### What you need to do:
Pick out the lines in the listing below that contain the word "print" and copy them.

..............................

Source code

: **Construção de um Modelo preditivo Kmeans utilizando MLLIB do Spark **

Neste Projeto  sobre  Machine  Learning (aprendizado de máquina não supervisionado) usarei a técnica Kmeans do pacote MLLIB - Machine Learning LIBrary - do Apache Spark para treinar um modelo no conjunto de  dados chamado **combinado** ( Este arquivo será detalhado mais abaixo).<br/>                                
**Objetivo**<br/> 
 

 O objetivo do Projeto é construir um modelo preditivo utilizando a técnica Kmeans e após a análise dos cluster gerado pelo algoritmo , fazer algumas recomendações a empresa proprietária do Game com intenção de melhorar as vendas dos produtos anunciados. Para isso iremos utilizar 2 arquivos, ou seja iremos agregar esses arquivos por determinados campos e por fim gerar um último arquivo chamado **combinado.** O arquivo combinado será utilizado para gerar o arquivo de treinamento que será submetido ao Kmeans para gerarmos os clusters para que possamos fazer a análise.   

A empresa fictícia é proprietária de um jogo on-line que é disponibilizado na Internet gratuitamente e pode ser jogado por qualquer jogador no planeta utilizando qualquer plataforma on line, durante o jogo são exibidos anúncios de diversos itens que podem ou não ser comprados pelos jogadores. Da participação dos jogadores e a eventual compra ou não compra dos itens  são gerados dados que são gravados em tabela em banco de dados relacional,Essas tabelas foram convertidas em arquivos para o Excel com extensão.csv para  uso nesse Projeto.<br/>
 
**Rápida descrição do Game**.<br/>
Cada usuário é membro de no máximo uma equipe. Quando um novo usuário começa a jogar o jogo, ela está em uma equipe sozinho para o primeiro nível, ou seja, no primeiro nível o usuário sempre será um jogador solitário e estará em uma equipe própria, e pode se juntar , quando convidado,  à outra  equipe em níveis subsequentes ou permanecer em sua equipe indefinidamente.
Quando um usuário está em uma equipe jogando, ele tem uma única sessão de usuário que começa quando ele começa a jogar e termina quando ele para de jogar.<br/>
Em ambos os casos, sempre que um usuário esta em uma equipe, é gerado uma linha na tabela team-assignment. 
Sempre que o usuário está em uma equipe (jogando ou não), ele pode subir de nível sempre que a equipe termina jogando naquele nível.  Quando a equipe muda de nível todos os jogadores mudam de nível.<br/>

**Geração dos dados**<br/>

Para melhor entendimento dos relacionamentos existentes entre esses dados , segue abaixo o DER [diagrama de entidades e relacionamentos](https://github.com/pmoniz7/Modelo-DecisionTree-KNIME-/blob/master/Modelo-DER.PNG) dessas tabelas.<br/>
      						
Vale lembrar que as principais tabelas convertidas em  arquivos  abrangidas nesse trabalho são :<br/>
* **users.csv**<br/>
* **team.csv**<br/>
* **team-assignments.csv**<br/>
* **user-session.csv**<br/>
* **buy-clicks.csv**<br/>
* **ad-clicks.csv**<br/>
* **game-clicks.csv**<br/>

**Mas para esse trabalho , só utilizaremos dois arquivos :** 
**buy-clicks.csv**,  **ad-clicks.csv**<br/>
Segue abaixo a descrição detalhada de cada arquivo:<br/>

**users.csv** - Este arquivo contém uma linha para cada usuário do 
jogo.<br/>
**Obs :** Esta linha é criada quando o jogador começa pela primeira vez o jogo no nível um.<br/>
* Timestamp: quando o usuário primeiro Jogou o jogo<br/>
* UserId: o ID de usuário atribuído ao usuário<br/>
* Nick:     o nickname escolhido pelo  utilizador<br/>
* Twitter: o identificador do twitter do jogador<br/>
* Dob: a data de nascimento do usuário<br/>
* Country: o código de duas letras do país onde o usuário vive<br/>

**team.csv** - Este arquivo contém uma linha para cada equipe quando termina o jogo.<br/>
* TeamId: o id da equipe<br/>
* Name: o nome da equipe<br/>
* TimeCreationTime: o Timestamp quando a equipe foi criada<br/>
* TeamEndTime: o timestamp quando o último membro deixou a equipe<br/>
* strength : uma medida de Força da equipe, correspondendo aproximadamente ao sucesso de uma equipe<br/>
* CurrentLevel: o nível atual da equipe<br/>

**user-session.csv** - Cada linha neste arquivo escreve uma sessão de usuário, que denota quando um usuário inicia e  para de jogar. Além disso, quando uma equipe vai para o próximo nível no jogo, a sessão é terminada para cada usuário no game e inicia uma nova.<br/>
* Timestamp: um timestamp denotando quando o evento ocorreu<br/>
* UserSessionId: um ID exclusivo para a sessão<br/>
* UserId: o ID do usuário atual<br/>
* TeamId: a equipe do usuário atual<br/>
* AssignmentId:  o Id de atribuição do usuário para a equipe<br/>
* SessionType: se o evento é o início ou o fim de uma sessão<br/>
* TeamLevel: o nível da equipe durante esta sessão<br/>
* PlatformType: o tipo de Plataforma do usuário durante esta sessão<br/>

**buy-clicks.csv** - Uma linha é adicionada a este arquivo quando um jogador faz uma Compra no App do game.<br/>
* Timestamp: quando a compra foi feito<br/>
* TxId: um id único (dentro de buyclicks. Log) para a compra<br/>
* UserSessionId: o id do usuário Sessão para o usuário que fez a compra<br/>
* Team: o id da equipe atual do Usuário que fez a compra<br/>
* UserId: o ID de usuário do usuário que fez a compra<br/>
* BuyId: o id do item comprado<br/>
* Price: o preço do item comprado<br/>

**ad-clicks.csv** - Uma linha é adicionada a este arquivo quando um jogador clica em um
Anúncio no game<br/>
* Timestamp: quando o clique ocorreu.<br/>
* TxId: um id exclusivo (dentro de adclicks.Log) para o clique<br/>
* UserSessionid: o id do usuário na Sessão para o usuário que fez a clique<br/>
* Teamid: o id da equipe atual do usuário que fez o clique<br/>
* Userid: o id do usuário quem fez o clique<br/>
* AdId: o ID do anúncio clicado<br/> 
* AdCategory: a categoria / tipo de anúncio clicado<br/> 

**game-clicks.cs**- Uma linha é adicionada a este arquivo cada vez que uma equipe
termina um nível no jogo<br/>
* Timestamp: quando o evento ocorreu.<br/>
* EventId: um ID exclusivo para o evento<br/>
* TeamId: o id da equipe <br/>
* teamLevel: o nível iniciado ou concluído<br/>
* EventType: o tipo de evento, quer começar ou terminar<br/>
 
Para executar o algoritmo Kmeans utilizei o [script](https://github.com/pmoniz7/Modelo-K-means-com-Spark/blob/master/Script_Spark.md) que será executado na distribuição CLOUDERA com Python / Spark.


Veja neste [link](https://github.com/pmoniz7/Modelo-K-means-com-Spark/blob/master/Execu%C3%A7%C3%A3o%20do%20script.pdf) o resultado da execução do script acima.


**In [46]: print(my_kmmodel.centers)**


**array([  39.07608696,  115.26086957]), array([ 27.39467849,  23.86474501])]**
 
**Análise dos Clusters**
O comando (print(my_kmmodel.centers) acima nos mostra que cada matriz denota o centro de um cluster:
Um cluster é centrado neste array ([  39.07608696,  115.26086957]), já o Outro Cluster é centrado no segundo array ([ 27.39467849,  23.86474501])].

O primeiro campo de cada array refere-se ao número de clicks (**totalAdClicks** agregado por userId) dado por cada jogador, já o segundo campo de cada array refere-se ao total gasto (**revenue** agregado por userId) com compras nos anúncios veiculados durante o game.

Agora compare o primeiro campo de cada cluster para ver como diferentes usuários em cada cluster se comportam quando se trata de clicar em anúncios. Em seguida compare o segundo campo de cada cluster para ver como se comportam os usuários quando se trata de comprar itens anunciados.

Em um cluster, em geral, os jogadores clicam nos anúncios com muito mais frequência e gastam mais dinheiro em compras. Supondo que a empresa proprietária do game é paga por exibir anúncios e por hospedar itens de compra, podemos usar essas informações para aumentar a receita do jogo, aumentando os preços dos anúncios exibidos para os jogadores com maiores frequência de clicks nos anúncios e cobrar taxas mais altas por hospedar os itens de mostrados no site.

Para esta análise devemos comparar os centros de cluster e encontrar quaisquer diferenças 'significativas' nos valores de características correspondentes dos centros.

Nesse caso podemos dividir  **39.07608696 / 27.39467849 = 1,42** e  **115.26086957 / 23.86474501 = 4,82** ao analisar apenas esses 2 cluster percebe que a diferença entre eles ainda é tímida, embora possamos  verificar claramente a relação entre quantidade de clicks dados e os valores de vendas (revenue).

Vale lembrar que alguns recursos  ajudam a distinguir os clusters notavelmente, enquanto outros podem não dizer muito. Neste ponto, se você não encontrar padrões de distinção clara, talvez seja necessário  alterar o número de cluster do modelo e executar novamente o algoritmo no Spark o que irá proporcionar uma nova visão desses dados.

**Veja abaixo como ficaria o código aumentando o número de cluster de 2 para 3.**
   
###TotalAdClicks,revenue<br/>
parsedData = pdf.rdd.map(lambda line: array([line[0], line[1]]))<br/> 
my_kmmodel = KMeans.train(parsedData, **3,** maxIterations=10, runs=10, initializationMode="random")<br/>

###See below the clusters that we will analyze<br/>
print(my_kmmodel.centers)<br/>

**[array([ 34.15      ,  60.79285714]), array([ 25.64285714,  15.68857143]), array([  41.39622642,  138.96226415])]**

..............................

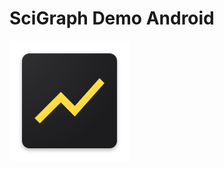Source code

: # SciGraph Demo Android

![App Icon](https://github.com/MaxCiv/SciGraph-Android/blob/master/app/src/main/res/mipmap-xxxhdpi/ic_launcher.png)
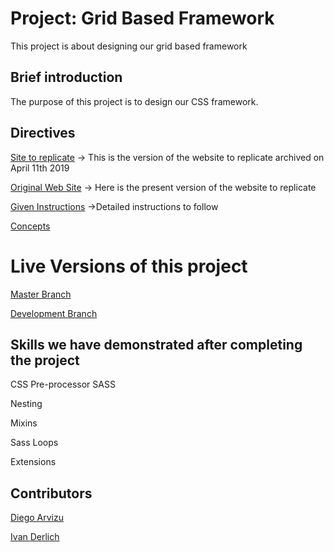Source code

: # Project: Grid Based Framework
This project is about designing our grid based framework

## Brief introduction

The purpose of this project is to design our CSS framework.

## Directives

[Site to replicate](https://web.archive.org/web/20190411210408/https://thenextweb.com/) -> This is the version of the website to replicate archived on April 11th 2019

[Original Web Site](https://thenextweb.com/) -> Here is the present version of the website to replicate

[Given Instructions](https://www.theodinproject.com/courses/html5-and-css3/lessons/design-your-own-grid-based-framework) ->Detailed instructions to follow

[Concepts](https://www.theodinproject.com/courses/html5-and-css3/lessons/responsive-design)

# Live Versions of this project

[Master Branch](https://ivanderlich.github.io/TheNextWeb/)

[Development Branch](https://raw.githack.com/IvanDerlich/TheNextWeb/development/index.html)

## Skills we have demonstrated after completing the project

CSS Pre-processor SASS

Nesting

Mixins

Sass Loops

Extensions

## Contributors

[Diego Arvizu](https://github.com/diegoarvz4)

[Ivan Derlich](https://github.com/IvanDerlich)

..............................

### Output:
**In [46]: print(my_kmmodel.centers)**
O comando (print(my_kmmodel.centers) acima nos mostra que cada matriz denota o centro de um cluster:
print(my_kmmodel.centers)<br/>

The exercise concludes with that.